The North Carolina Institute of Medicine’s 2020 “Healthy Moms, Healthy Babies” report, which proposed recommendations to reduce infant and maternal mortality and morbidity in the state and address racial disparities, discussed implicit bias as a key factor that contributes to health disparities. Similarly, a needs assessment survey of ED providers in North Carolina on barriers to care for people with SCD revealed that nearly 40 percent of ED providers identified implicit bias as a barrier.123

Evidence

Research has shown that Black patients have lower levels of trust in the health care system due to experiences with biased providers and historical racist practices.124 Distrust in health care is associated with lower rates of recommended disease prevention and treatment of acute and chronic illness, as well as worse health status.125 It is crucial that providers

understand this context and develop strategies for building trust and communicating across lines of difference.

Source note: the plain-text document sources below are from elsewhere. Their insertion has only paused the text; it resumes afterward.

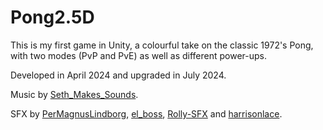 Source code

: # Pong2.5D


This is my first game in Unity, a colourful take on the classic 1972's Pong, with two modes (PvP and PvE) as well as different power-ups.

Developed in April 2024 and upgraded in July 2024.

Music by [Seth_Makes_Sounds](https://freesound.org/people/Seth_Makes_Sounds/).

SFX by [PerMagnusLindborg](https://freesound.org/people/PerMagnusLindborg/), [el_boss](https://freesound.org/people/el_boss/), [Rolly-SFX](https://freesound.org/people/Rolly-SFX/) and [harrisonlace](https://freesound.org/people/harrisonlace/).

Implicit Bias in Sickle Cell Care In SCD care, implicit racial bias leads to negative interactions with providers, longer ED wait times during pain crises, and restricted access to adequate pain management.126 Racial bias also prevents patients with SCD from accessing opioids essential for pain management.127 Providers are more likely to suspect that Black patients and patients with SCD are addicted to opioids and engage in drug-seeking behavior than white patients and patients with non-SCD chronic conditions, even though rates of opioid use among patients with SCD did not rise while opioid use was accelerating in the general population.128 Patients with SCD report that opioid stigma has made providers more likely to underestimate and undertreat their pain.129

Implicit Bias in Maternal Health Care

Implicit racial bias can lead to negative maternal and child health outcomes for Black women, as they are less likely to receive prenatal education resources.130 Bias can contribute to Black mothers’ risk of serious pregnancyrelated conditions like postpartum hemorrhage and preeclampsia, as their concerns are often overlooked and ignored by health care providers.131 Several states including California, Illinois, Maryland, Michigan, and New Jersey require some form of bias training for health care providers by law.132 California specifically requires hospitals that provide pregnancyrelated care, alternative birth centers, and certain primary care clinics to establish an “evidence-based implicit bias program” that covers unconscious biases, strategies to communicate across different identities, and maternal health inequities, among other topics.133

It is difficult to estimate the impact of bias training programs because outcomes are hard to quantify.134 However, researchers have developed a series of best practices based on provider feedback. Providers reported that shorter trainings would be most effective, and that modules should be easy to divide into multiple sessions to fit into physicians’ busy schedules. Training courses should be available for free or at a low cost to low-resource hospitals.135 Ideally, Medicaid enrollee advisory boards or patient focus groups should inform the creation of training materials.

Additional Considerations

NC DHHS should establish a working group to investigate best practices to improve implicit bias training. The working group could consider recommending or requiring provider participation in the Carolina Global Breastfeeding Institute’s ENRICH program, which offers maternal healthfocused provider bias training, or the perinatal provider-focused, evidence-based training model developed by Diversity Science.136 Although SCD-focused bias training has yet to be implemented, NC DHHS can look to states like Michigan, which requires bias training for health care providers writ large for initial licensure or registration and renewal under the Michigan Public Health Code, for examples of bias training content and implementation strategy.137 These are relatively medium-term reforms. because NC DHHS already requires PHP staff to engage in some degree of bias training. The best practices the working group formulates for providers can be implemented quickly.